William the Conqueror having established himself on the throne of England, and added the county of Cumberland, which he wrested from Malcolm, king of Scotland, to his northern possessions; he gave it, together with the barony of Westmorland, to Randolph or Ranulph du Briquesard, also surnamed le Meschin, Vicomte du Bessin, elder brother of William le Meschin. This nobleman was allied to the Conqueror by marriage with his niece, and was one of his numerous train of military adventurers. He was the first Norman paramount feudatory of Cumberland. When Ranulph granted out to his several retainers their respective allotments; reserving to himself the forest of Inglewood, he gave to his brother, William le Meschin, the great barony of Copeland, bounded by the rivers Duddon and Derwent, and the sea. The latter seated himself at Egremont and there erected a castle; and in distinction of this his baronial seat, he changed the name of the whole territory to that of the barony of Egremont. After possessing this estate with great power for several years, and dying without male issue, it devolved to his daughter Alice, married to Robert de Romili, Lord of Skipton. They having no male issue, these two great baronies descended to their only daughter Alice, who married William Fitz-Duncan, Earl of Murray, nephew to David, King of Scots. By this marriage there was issue a son, who died in infancy, and three daughters who divided the vast inheritance. To Amabil, the second daughter, the barony of Egremont came in partition; and by her marriage with Reginald Lucy, passed to that family. William Fitz-Duncan was Lord of the adjoining Cumbrian seigniory or honor of Cockermouth, and of the barony of Allerdale below Derwent, which large estates had descended to him from his mother Octreda, who inherited them from her grandfather Waldeof, first lord of Allerdale, to whom they had been granted by Ranulph de Meschin. Waldeof was the son of Gospatrick, Earl of Dunbar.

Particular mention is made of two only of the name of Lucy in succession: Reginald de Lucy, who was governor of Nottingham for the King, in the rebellion of the Earl of Leicester, and who also attended the coronation of Richard I. among the other Barons; and Richard de Lucy, his son, who, in the reign of King John, paid a fine of three hundred marks for the livery of all his lands in Coupland and Canteberge, and to have the liberty of marrying whom he pleased, &c. He married Ada, one of the two daughters and co-heiresses of Hugh de Morville; and obtained a grant from King John, by which he claimed and held the whole property of his father-in-law, without partition to the other daughter, Joane. He died before or about the 15th year of King John, leaving two daughters, between whom the estates were divided, and who both married into the Multon family.

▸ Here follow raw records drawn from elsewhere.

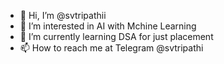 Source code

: - 👋 Hi, I’m @svtripathii
- 👀 I’m interested in AI with Mchine Learning
- 🌱 I’m currently learning DSA for just placement
- 📫 How to reach me at Telegram @svtripathi

<!---
svtripathii/svtripathii is a ✨ special ✨ repository because its `README.md` (this file) appears on your GitHub profile.
You can click the Preview link to take a look at your changes.
--->
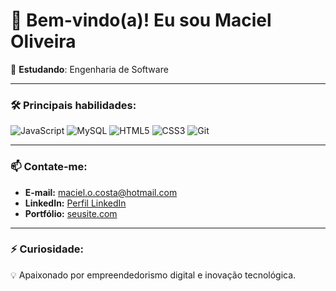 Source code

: # 👋 Bem-vindo(a)! Eu sou Maciel Oliveira

🌱 **Estudando**: Engenharia de Software

---

### 🛠️ Principais habilidades:

![JavaScript](https://img.shields.io/badge/-JavaScript-yellow?style=flat-square&logo=javascript)
![MySQL](https://img.shields.io/badge/-MySQL-4479A1?style=flat-square&logo=mysql)
![HTML5](https://img.shields.io/badge/-HTML5-orange?style=flat-square&logo=html5)
![CSS3](https://img.shields.io/badge/-CSS3-blue?style=flat-square&logo=css3)
![Git](https://img.shields.io/badge/-Git-F05032?style=flat-square&logo=git)

---

### 📫 Contate-me:

- **E-mail:** maciel.o.costa@hotmail.com
- **LinkedIn:** [Perfil LinkedIn](https://linkedin.com/in/seuPerfil)
- **Portfólio:** [seusite.com](https://seusite.com)

---

### ⚡ Curiosidade:

💡 Apaixonado por empreendedorismo digital e inovação tecnológica.

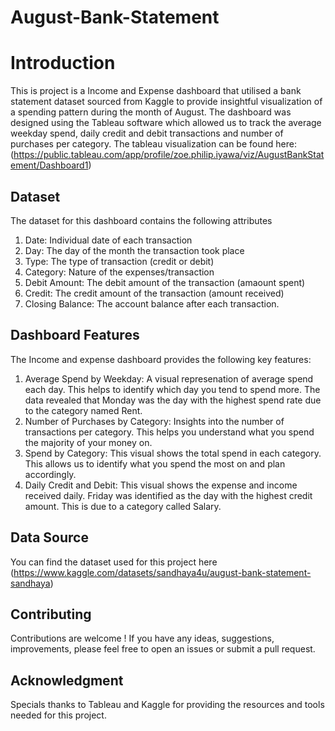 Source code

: # August-Bank-Statement
# Introduction

This is project is a Income and Expense dashboard that utilised a bank statement dataset sourced from Kaggle to provide insightful visualization of a spending pattern during the month of August.  The dashboard was designed using the Tableau software which allowed us to track the average weekday spend, daily credit and debit transactions and number of purchases per category. 
The tableau visualization can be found here:(https://public.tableau.com/app/profile/zoe.philip.iyawa/viz/AugustBankStatement/Dashboard1)

## Dataset 
The dataset for this dashboard contains the following attributes
1. Date: Individual date of each transaction
2. Day: The day of the month the transaction took place
3. Type: The type of transaction (credit or debit)
4. Category: Nature of the expenses/transaction
5. Debit Amount: The debit amount of the transaction (amaount spent)
6. Credit: The credit amount of the transaction (amount received)
7. Closing Balance: The account balance after each transaction.

## Dashboard Features
The Income and expense dashboard provides the following key features:
1. Average Spend by Weekday: A visual represenation of average spend each day. This helps to identify which day you tend to spend more. The data revealed that Monday was the day with the highest spend rate due to the category named Rent.
2. Number of Purchases by Category: Insights into the number of transactions per category. This helps you understand what you spend the majority of your money on.
3. Spend by Category: This visual shows the total spend in each category. This allows us to identify what you spend the most on and plan accordingly.
4. Daily Credit and Debit: This visual shows the expense and income received daily. Friday was identified as the day with the highest credit amount. This is due to a category called Salary. 

## Data Source
You can find the dataset used for this project here (https://www.kaggle.com/datasets/sandhaya4u/august-bank-statement-sandhaya)

## Contributing
Contributions are welcome ! If you have any ideas, suggestions, improvements, please feel free to open an issues or submit a pull request.

## Acknowledgment
Specials thanks to Tableau and Kaggle for providing the resources and tools needed for this project.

At that time, and long after, it was a part of the King's prerogative to interfere in the marriages of his nobility.[3]

The subsequent acts of the widowed Ada de Lucy afford us a fine illustration of the exercise of this prerogative on the part of the sovereign in the matters of widows and heiresses. Ada paid a fine of five hundred marks for livery of her inheritance; as also for dowry of her late husband's lands; and that she might not be compelled to marry again. She espoused, however, without compulsion, and without the king's licence, Thomas de Multon; in consequence of which, the Castle of Egremont, and her other lands, were seized by the Crown. But upon paying a compensation, they were restored, and she had livery of them again. Her second husband, on his payment of one thousand marks to the crown, was made guardian over the two daughters, and co-heiresses, of her first husband, de Lucy: and as a necessary consequence, and, in fact, in accordance with the permission implied by the arrangement, he married them to his two sons by his first wife.

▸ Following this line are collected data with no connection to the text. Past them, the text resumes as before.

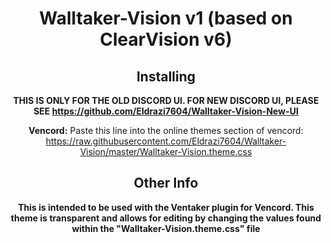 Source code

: <div align="center">

# Walltaker-Vision v1 (based on ClearVision v6)

## Installing
**THIS IS ONLY FOR THE OLD DISCORD UI. FOR NEW DISCORD UI, PLEASE SEE https://github.com/Eldrazi7604/Walltaker-Vision-New-UI**

**Vencord:**
Paste this line into the online themes section of vencord: https://raw.githubusercontent.com/Eldrazi7604/Walltaker-Vision/master/Walltaker-Vision.theme.css
## Other Info
**This is intended to be used with the Ventaker plugin for Vencord. This theme is transparent and allows for editing by changing the values found within the "Walltaker-Vision.theme.css" file**
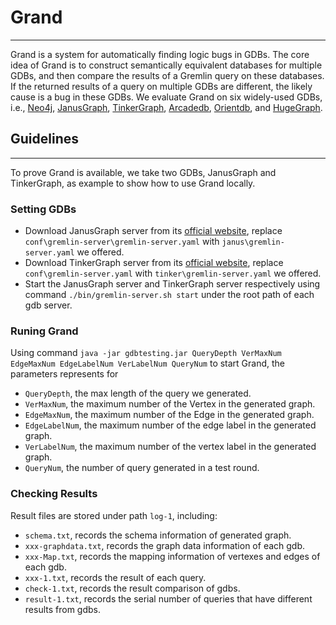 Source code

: # Grand
---
Grand is a system for automatically finding logic bugs in GDBs. The core idea of Grand is to construct semantically equivalent databases for multiple GDBs, and then compare the 
results of a Gremlin query on these databases. If the returned results of a query on multiple GDBs are different, the likely cause is a bug in these GDBs. 
We evaluate Grand on six widely-used GDBs, i.e., [Neo4j](https://neo4j.com), [JanusGraph](https://janusgraph.org), [TinkerGraph](https://github.com/tinkerpop/blueprints/wiki/tinkergraph),
 [Arcadedb](https://arcadedb.com/), [Orientdb](https://www.orientdb.org/), and [HugeGraph](https://hugegraph.github.io/hugegraph-doc/).

## Guidelines
---
To prove Grand is available, we take two GDBs, JanusGraph and TinkerGraph, as example to show how to use Grand locally.

### Setting GDBs
- Download JanusGraph server from its [official website](https://github.com/JanusGraph/janusgraph/releases), replace `conf\gremlin-server\gremlin-server.yaml` with
`janus\gremlin-server.yaml` we offered.
- Download TinkerGraph server from its [official website](https://tinkerpop.apache.org/download.html), replace `conf\gremlin-server.yaml` with
  `tinker\gremlin-server.yaml` we offered.
- Start the JanusGraph server and TinkerGraph server respectively using command `./bin/gremlin-server.sh start` under the root path of each gdb server.

### Runing Grand
Using command `java -jar gdbtesting.jar QueryDepth VerMaxNum EdgeMaxNum EdgeLabelNum VerLabelNum QueryNum` to start Grand, the parameters represents for
- `QueryDepth`, the max length of the query we generated.
- `VerMaxNum`, the maximum number of the Vertex in the generated graph.
- `EdgeMaxNum`, the maximum number of the Edge in the generated graph.
- `EdgeLabelNum`, the maximum number of the edge label in the generated graph.
- `VerLabelNum`, the maximum number of the vertex label in the generated graph.
- `QueryNum`, the number of query generated in a test round.

### Checking Results
Result files are stored under path `log-1`, including:
- `schema.txt`, records the schema information of generated graph.
- `xxx-graphdata.txt`, records the graph data information of each gdb.
- `xxx-Map.txt`, records the mapping information of vertexes and edges of each gdb.
- `xxx-1.txt`, records the result of each query.
- `check-1.txt`, records the result comparison of gdbs.
- `result-1.txt`, records the serial number of queries that have different results from gdbs. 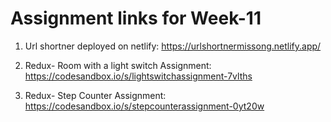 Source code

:# Assignment links for Week-11

1. Url shortner deployed on netlify:
   https://urlshortnermissong.netlify.app/

2. Redux- Room with a light switch Assignment:
   https://codesandbox.io/s/lightswitchassignment-7vlths

3. Redux- Step Counter Assignment:
   https://codesandbox.io/s/stepcounterassignment-0yt20w

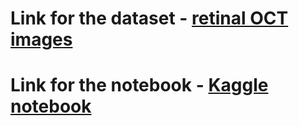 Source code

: # Link for the dataset - [retinal OCT images](https://www.kaggle.com/paultimothymooney/kermany2018)
# Link for the notebook - [Kaggle notebook](https://www.kaggle.com/shiratorizawa/retinal-oct-image-classification-using-cnns)

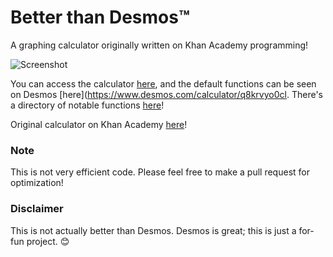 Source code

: # Better than Desmos™
A graphing calculator originally written on Khan Academy programming! 

![Screenshot](https://i.imgur.com/cIVYcO0.png)

You can access the calculator [here](https://drakeluce.com/t/betterthandesmos/), and the default functions can be seen on Desmos [here](https://www.desmos.com/calculator/q8krvyo0cl. There's a directory of notable functions [here](https://drakeluce.com/t/betterthandesmos/directory.html)!

Original calculator on Khan Academy [here](https://www.khanacademy.org/computer-programming/better-than-desmos-a-graphing-calculator/5078845089054720)!

### Note
This is not very efficient code. Please feel free to make a pull request for optimization!

### Disclaimer
This is not actually better than Desmos. Desmos is great; this is just a for-fun project. :blush:

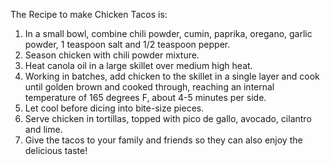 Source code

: The Recipe to make Chicken Tacos is: 

1. In a small bowl, combine chili powder, cumin, paprika, oregano, garlic powder, 1 teaspoon salt and 1/2 teaspoon pepper. 
2. Season chicken with chili powder mixture.
3. Heat canola oil in a large skillet over medium high heat.
4. Working in batches, add chicken to the skillet in a single layer and cook until golden brown and cooked through, reaching an internal temperature of 165 degrees F, about 4-5 minutes per side. 
5. Let cool before dicing into bite-size pieces.
6. Serve chicken in tortillas, topped with pico de gallo, avocado, cilantro and lime.
7. Give the tacos to your family and friends so they can also enjoy the delicious taste! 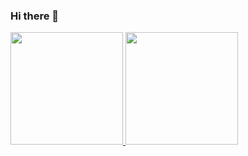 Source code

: ### Hi there 👋


<!-- **anapolima/anapolima** is a ✨ _special_ ✨ repository because its `README.md` (this file) appears on your GitHub profile.

Here are some ideas to get you started:

- 🔭 I’m currently working on ...
- 🌱 I’m currently learning Web Development, also I'm graduating on Software Engineering
- 👯 I’m looking to collaborate on ...
- 🤔 I’m looking for help with ...
- 💬 Ask me about ...
- 📫 How to reach me: ...
- 😄 Pronouns: ...
- ⚡ Fun fact: ... -->

<!-- I'm a 19 years girl with a passion for programming. I'm graduating in Software Engineering, currently in the second period, and also studying Web Development. -->

<div>
  <a href="https://github.com/anapolima">
  <img height="180em" src="https://github-readme-stats.vercel.app/api?username=anapolima&show_icons=true&theme=dracula&include_all_commits=true&count_private=true"/>
  <img height="180em" src="https://github-readme-stats.vercel.app/api/top-langs/?username=anapolima&layout=compact&langs_count=16&theme=dracula"/>
</div>
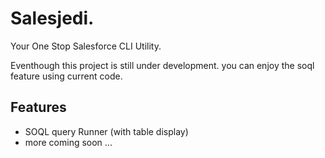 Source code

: Salesjedi.
=========

Your One Stop Salesforce CLI Utility.

Eventhough this project is still under development. you can enjoy the soql feature using current code.

## Features

- SOQL query Runner (with table display)
- more coming soon ... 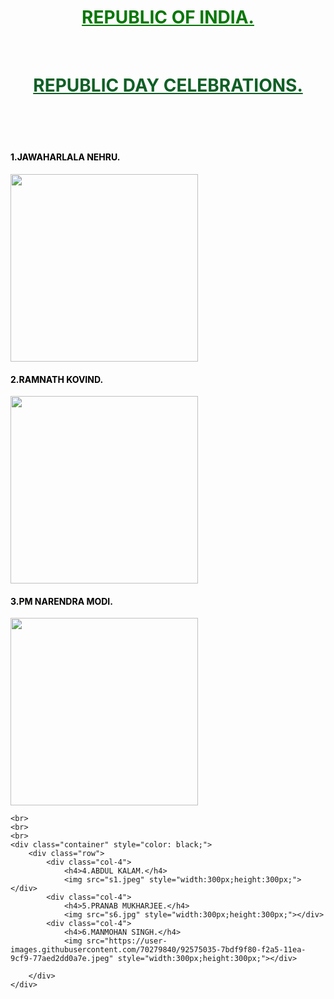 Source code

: <!DOCTYPE html>
<html lang="en">
<head>
    <meta charset="UTF-8">
    <meta name="viewport" content="width=device-width, initial-scale=1.0">
    <title>Document</title>
    <link rel="stylesheet" href="https://maxcdn.bootstrapcdn.com/bootstrap/4.4.1/css/bootstrap.min.css">
    <script src="https://ajax.googleapis.com/ajax/libs/jquery/3.4.1/jquery.min.js"></script>
    <script src="https://cdnjs.cloudflare.com/ajax/libs/popper.js/1.16.0/umd/popper.min.js"></script>
    <script src="https://maxcdn.bootstrapcdn.com/bootstrap/4.4.1/js/bootstrap.min.js"></script>
    <style>
        body{
            background-image: url("COVER.JPEG");
            background-repeat:repeat;
            background-size:410PX; 
        }
    </style>
</head>
<body>
    <center><div style="text-decoration-style: wavy;color: white;">
        <h1 style="color: rgb(5, 119, 5);"><u>REPUBLIC OF INDIA.</u></h1><br>
        <h1 style="color: rgb(13, 95, 37);"><u>REPUBLIC DAY CELEBRATIONS.</u></h1><br><br><br>
       </div></center>
       <div class="container" style="color: black;">
        <div class="row">
            <div class="col-4">
            <h4>1.JAWAHARLALA NEHRU.</h4>   
            <img src="s3.jpg" style="width:300px;height:300px;"></div>
            <div class="col-4">
                <h4>2.RAMNATH KOVIND.</h4>    
                <img src="s4.jpg" style="width:300px;height:300px;"></div>
            <div class="col-4">
                <h4>3.PM NARENDRA MODI.</h4>    
                <img src="s5.jpg" style="width:300px;height:300px;"></div>
        </div>
    </div>
    
    <br>
    <br>
    <br>
    <div class="container" style="color: black;">
        <div class="row">
            <div class="col-4">
                <h4>4.ABDUL KALAM.</h4>   
                <img src="s1.jpeg" style="width:300px;height:300px;"></div>
            <div class="col-4">
                <h4>5.PRANAB MUKHARJEE.</h4>   
                <img src="s6.jpg" style="width:300px;height:300px;"></div>
            <div class="col-4">
                <h4>6.MANMOHAN SINGH.</h4>   
                <img src="https://user-images.githubusercontent.com/70279840/92575035-7bdf9f80-f2a5-11ea-9cf9-77aed2dd0a7e.jpeg" style="width:300px;height:300px;"></div>
           
        </div>
    </div>
</body>
</html>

These two daughters and co-heiresses of Lucy having married the two sons of Thomas de Multon, the elder carried with her the lordship of Egremont; while the son of the younger assumed the surname of his maternal family, and was ancestor of the barons Lucy of Cockermouth. The infant daughter of Anthony, the third and last baron Lucy, dying in the year following his own demise, the barony was carried by the marriage of his sister Maude with the first Earl of Northumberland to the Percy family: thence to the Seymours, Dukes of Somerset; and through them to Wyndham, Earl of Egremont, by whose descendant, the first Lord Leconfield, it is at present enjoyed.

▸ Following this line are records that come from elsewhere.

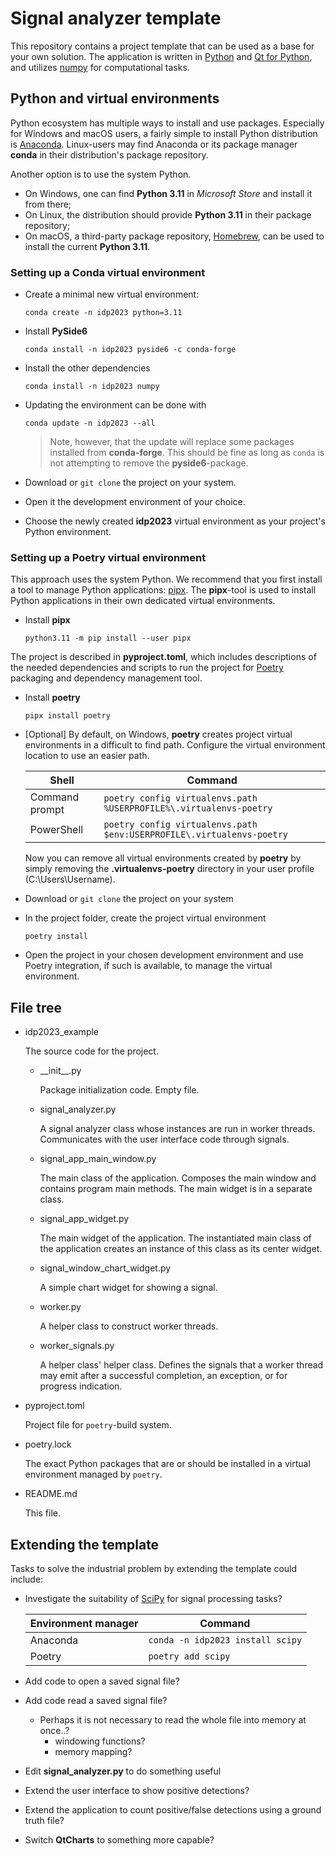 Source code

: <!--
SPDX-FileCopyrightText: 2023 Joni Hyttinen <joni.hyttinen@uef.fi>

SPDX-License-Identifier: CC-BY-NC-SA-4.0
-->

# Signal analyzer template
This repository contains a project template that can be used as a base for your
own solution. The application is written in [Python](https://www.python.org) and
[Qt for Python](https://doc.qt.io/qtforpython-6/), and utilizes [numpy](https://numpy.org/) 
for computational tasks.

## Python and virtual environments
Python ecosystem has multiple ways to install and use packages. Especially
for Windows and macOS users, a fairly simple to install Python distribution
is [Anaconda](https://anaconda.com). Linux-users may find Anaconda or its
package manager **conda** in their distribution's package repository.

Another option is to use the system Python.
- On Windows, one can find **Python 3.11** in *Microsoft Store* and install it
  from there; 
- On Linux, the distribution should provide **Python 3.11** in their package
  repository;
- On macOS, a third-party package repository, [Homebrew](https://brew.sh/), can
  be used to install the current **Python 3.11**.

### Setting up a Conda virtual environment

- Create a minimal new virtual environment:

  ``conda create -n idp2023 python=3.11``

- Install **PySide6**

  ``conda install -n idp2023 pyside6 -c conda-forge``

- Install the other dependencies

  ``conda install -n idp2023 numpy``

- Updating the environment can be done with

  ``conda update -n idp2023 --all``

  > Note, however, that the update will replace some packages installed from
  > **conda-forge**. This should be fine as long as `conda` is not attempting
  > to remove the **pyside6**-package.

- Download or `git clone` the project on your system.
- Open it the development environment of your choice.
- Choose the newly created **idp2023** virtual environment as your project's
  Python environment.

### Setting up a Poetry virtual environment
This approach uses the system Python. We recommend that you first install a
tool to manage Python applications: [pipx](https://pypa.github.io/pipx/). The
**pipx**-tool is used to install Python applications in their own dedicated
virtual environments.

- Install **pipx**
  
  ``python3.11 -m pip install --user pipx``

The project is described in **pyproject.toml**, which includes descriptions of
the needed dependencies and scripts to run the project for [Poetry](https://python-poetry.org/)
packaging and dependency management tool.

- Install **poetry**

  ``pipx install poetry``

- \[Optional\] By default, on Windows, **poetry** creates project virtual 
  environments in a difficult to find path. Configure the virtual environment
  location to use an easier path.

  | Shell          | Command                                                                 |
  |----------------|-------------------------------------------------------------------------|
  | Command prompt | ``poetry config virtualenvs.path %USERPROFILE%\.virtualenvs-poetry``    |
  | PowerShell     | ``poetry config virtualenvs.path $env:USERPROFILE\.virtualenvs-poetry`` |

  Now you can remove all virtual environments created by **poetry** by simply
  removing the **.virtualenvs-poetry** directory in your user profile (C:\Users\Username).

- Download or `git clone` the project on your system
- In the project folder, create the project virtual environment
  
  `poetry install`

- Open the project in your chosen development environment and use Poetry integration,
  if such is available, to manage the virtual environment.

## File tree
- idp2023_example

  The source code for the project.

  - \_\_init\_\_.py
  
    Package initialization code. Empty file.

  - signal\_analyzer.py

    A signal analyzer class whose instances are run in worker threads.
    Communicates with the user interface code through signals.
  
  - signal\_app\_main\_window.py
  
    The main class of the application. Composes the main window and contains
    program main methods. The main widget is in a separate class.

  - signal\_app\_widget.py
  
    The main widget of the application. The instantiated main class of the
    application creates an instance of this class as its center widget.

  - signal\_window\_chart\_widget.py
    
    A simple chart widget for showing a signal.

  - worker.py
  
    A helper class to construct worker threads.

  - worker\_signals.py
  
    A helper class' helper class. Defines the signals that a worker thread
    may emit after a successful completion, an exception, or for progress
    indication.
  
- pyproject.toml

  Project file for ``poetry``-build system.

- poetry.lock

  The exact Python packages that are or should be installed in a virtual
  environment managed by ``poetry``.

- README.md
  
  This file.

## Extending the template

Tasks to solve the industrial problem by extending the template could include:
- Investigate the suitability of [SciPy](https://scipy.org/) for signal processing tasks?
  
  | Environment manager | Command                          |
  |---------------------|----------------------------------|
  | Anaconda            | `conda -n idp2023 install scipy` |
  | Poetry              | `poetry add scipy`               |

- Add code to open a saved signal file?
- Add code read a saved signal file?
  - Perhaps it is not necessary to read the whole file into memory at once..?
    - windowing functions?
    - memory mapping?
- Edit **signal\_analyzer.py** to do something useful
- Extend the user interface to show positive detections?
- Extend the application to count positive/false detections using a ground
  truth file?
- Switch **QtCharts** to something more capable?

Egremont was anciently a borough, sending two members to parliament; but was disfranchised on the petition of the burgesses, to avoid the expense of representation. The burgesses possessed several privileges, but all records of them are lost. The ordinances of Richard de Lucy for the government of the borough is a curious record, in which several singularities are to be observed, which point out to us the customs of that distant age. By this burgage tenure, the people of Egremont were obliged to find armed men, for the defence of the Castle, forty days at their own charge. The lord was entitled to forty days' credit for goods, and no more; and his burgesses might refuse to supply him, till the debt which had exceeded that date was paid. They were bound to aids for the redemption of the lord and his heir from captivity; for the knighthood of one of the lord's sons, and the marriage of one of his daughters. They were to find him twelve men for his military array. They were to hold watch and ward. They could not enter the forest with bow and arrow. They were relieved from cutting off the dogs' feet within the borough, as being a necessary and customary defence: on the borders, the dogs appointed to be kept for defence, were called slough dogs : this privilege points out, that within the limits of forests, the inhabitants keeping dogs for defence were to lop off one foot or more, to prevent their chasing the game; which did not spoil them for the defence of a dwelling. A singular privilege appears in the case of a burgess committing fornication with the daughter of a rustic, one who was not a burgess; that he should not be liable to the fine imposed in other cases for that offence, unless he had seduced by promise of marriage. The fine for seducing a woman belonging to the borough was three shillings to the lord. By the rule for inspecting dyers, weavers, and fullers, it seems those were the only trades at that time within the borough under the character of craftsmen. The burgesses who had ploughs were to till the lord's demesne one day in the year, and every burgess to find a reaper: their labour was from morning ad nonam, which was three o'clock, as from six to three.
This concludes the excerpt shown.